Exercise: Pull out every line from the listing that has the word "MonoBehaviour".
═══ Stored data
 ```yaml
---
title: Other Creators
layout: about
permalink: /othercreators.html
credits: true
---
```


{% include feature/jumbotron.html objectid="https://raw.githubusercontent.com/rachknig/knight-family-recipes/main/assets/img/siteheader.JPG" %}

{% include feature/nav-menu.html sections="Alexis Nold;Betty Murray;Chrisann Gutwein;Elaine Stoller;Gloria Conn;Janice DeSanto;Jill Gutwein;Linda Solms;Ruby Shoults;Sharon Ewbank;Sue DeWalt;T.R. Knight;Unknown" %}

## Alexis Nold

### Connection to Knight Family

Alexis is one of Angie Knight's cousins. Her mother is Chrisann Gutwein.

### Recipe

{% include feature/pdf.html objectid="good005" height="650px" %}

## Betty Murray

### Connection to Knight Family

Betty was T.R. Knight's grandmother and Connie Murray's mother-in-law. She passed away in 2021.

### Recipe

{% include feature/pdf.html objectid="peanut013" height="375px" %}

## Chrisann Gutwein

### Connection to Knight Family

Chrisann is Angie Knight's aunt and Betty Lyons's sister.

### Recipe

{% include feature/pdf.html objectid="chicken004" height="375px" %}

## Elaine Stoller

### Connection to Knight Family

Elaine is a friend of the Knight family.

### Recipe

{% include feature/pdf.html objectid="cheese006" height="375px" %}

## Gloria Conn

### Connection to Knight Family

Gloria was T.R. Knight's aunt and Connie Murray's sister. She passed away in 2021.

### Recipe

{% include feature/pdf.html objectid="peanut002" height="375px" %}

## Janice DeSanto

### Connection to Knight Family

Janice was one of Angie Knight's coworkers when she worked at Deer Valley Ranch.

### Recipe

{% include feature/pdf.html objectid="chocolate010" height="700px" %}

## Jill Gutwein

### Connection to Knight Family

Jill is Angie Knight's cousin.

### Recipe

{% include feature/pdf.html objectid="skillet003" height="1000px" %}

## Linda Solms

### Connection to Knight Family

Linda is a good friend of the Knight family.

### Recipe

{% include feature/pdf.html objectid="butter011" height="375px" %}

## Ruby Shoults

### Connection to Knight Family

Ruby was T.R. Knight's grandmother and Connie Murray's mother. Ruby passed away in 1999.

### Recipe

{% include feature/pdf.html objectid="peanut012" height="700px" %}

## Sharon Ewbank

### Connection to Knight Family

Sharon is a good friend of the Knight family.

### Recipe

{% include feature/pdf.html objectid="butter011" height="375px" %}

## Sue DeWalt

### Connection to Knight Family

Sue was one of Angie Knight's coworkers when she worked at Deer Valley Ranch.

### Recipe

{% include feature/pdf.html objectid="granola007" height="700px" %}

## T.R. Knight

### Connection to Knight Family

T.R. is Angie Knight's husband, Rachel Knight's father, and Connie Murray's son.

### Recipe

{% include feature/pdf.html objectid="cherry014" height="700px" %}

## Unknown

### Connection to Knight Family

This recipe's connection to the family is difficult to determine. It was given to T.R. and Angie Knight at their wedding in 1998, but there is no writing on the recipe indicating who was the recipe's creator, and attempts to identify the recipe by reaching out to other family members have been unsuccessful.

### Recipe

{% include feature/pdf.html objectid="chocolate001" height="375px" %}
══════
═══ Stored data
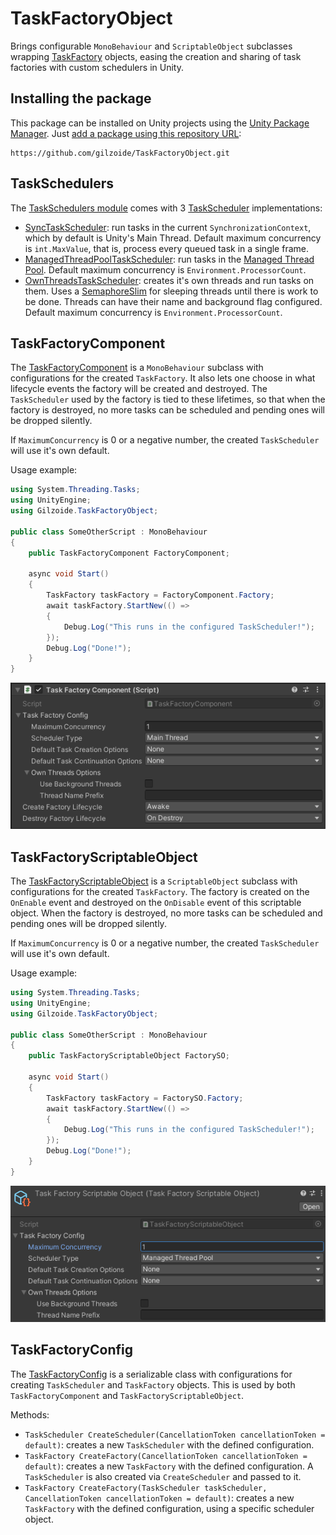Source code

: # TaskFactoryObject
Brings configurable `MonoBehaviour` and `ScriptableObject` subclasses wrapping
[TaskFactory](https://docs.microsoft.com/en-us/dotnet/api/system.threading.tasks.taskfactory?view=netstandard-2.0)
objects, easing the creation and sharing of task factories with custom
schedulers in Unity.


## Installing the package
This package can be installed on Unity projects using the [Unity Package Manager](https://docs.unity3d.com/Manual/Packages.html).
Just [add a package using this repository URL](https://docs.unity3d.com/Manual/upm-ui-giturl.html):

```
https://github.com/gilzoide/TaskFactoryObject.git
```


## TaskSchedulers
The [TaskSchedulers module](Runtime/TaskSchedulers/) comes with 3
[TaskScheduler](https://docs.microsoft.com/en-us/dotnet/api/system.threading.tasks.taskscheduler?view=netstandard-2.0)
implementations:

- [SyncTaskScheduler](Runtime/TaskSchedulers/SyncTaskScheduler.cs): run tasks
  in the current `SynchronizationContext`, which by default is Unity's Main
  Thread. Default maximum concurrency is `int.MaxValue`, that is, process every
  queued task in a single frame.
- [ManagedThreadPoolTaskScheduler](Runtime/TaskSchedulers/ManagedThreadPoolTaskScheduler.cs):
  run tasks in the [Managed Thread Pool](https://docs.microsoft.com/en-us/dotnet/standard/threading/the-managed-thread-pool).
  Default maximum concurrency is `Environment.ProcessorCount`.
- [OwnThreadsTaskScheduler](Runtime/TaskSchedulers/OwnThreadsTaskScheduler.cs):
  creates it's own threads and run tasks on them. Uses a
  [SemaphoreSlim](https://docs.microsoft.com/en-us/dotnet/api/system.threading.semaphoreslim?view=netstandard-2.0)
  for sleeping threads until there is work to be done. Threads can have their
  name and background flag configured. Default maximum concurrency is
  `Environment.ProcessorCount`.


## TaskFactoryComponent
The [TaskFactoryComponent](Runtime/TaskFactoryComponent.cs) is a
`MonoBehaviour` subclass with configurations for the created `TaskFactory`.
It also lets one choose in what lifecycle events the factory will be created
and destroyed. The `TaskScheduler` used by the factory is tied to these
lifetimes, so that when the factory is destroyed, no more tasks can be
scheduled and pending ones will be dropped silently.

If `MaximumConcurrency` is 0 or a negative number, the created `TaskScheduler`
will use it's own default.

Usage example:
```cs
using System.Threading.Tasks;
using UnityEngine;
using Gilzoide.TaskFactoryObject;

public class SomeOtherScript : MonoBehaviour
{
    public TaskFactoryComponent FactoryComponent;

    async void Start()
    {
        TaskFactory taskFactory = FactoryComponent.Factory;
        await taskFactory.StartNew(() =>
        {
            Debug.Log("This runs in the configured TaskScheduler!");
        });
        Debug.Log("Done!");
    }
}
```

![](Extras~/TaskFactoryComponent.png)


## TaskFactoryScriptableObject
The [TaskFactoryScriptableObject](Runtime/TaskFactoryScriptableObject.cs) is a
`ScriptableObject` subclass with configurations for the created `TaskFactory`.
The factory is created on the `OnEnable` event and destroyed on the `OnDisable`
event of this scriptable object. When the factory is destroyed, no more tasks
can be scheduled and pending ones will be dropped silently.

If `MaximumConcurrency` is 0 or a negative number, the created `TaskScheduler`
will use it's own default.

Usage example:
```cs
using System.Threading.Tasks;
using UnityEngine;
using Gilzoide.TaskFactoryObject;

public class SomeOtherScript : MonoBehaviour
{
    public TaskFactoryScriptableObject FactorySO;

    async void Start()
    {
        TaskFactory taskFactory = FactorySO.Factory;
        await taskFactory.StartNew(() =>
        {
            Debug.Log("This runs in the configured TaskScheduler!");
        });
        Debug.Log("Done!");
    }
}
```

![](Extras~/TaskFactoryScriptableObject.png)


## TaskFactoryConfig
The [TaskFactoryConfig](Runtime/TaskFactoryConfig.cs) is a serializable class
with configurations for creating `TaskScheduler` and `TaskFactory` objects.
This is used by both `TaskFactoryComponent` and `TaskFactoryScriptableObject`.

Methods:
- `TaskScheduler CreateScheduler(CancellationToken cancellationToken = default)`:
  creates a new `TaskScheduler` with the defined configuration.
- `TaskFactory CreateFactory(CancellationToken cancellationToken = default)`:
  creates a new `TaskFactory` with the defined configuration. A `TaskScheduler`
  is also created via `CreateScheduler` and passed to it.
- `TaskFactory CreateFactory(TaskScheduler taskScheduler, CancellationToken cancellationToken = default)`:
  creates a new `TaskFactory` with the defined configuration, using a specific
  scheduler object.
══════
═══ Stored data
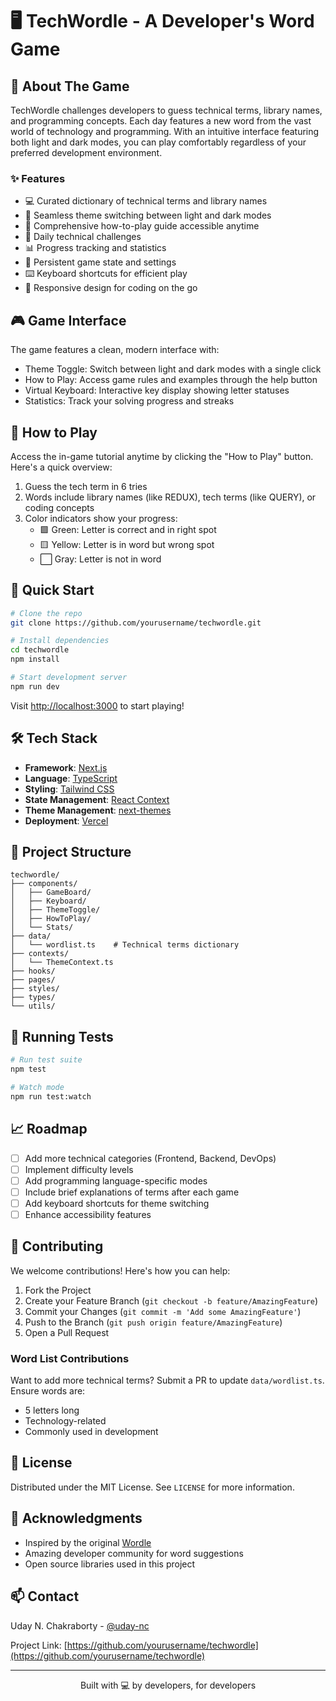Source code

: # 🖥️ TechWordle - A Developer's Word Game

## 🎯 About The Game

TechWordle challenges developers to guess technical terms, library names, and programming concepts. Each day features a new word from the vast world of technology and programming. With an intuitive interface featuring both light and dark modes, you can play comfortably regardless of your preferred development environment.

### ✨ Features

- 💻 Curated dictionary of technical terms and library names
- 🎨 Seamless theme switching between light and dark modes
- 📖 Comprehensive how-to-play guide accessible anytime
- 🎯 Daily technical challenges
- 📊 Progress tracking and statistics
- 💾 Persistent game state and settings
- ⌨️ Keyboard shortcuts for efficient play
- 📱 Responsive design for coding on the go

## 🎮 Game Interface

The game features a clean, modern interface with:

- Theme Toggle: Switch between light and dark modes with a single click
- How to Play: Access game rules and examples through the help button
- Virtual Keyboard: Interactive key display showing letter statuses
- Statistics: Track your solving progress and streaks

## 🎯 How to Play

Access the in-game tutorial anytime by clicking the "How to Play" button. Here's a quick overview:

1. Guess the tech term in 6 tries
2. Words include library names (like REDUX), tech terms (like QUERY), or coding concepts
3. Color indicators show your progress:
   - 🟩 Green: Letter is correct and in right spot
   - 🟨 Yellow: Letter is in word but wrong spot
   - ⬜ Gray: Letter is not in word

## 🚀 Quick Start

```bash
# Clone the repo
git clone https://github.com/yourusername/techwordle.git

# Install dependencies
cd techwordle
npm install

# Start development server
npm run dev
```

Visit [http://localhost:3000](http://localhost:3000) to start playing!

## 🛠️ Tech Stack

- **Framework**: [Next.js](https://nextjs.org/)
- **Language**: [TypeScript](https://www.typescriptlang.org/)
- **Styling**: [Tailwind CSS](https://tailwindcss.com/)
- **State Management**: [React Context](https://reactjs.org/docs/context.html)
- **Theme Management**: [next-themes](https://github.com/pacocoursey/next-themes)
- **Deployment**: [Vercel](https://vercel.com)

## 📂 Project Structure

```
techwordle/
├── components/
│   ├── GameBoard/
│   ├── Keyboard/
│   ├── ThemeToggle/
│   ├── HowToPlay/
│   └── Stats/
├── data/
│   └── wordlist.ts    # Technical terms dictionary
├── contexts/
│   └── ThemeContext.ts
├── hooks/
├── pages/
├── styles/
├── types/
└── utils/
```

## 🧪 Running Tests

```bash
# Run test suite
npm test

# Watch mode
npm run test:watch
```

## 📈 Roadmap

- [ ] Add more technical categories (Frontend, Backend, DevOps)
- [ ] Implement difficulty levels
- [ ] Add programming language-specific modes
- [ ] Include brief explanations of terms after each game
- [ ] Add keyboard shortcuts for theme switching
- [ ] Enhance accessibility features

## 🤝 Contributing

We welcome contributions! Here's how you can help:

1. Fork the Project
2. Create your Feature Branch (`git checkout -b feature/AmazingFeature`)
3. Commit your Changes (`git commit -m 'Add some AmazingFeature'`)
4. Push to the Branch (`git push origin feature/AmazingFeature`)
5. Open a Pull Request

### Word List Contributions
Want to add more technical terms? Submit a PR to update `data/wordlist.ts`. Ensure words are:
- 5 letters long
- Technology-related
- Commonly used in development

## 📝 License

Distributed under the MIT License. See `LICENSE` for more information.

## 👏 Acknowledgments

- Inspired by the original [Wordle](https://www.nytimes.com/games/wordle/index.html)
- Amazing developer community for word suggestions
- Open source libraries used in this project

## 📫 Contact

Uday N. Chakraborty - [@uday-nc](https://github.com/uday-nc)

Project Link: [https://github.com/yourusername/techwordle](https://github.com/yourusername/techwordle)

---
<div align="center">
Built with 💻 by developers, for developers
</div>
══════
Solution to the exercise:
Brings configurable `MonoBehaviour` and `ScriptableObject` subclasses wrapping
`MonoBehaviour` subclass with configurations for the created `TaskFactory`.
public class SomeOtherScript : MonoBehaviour
public class SomeOtherScript : MonoBehaviour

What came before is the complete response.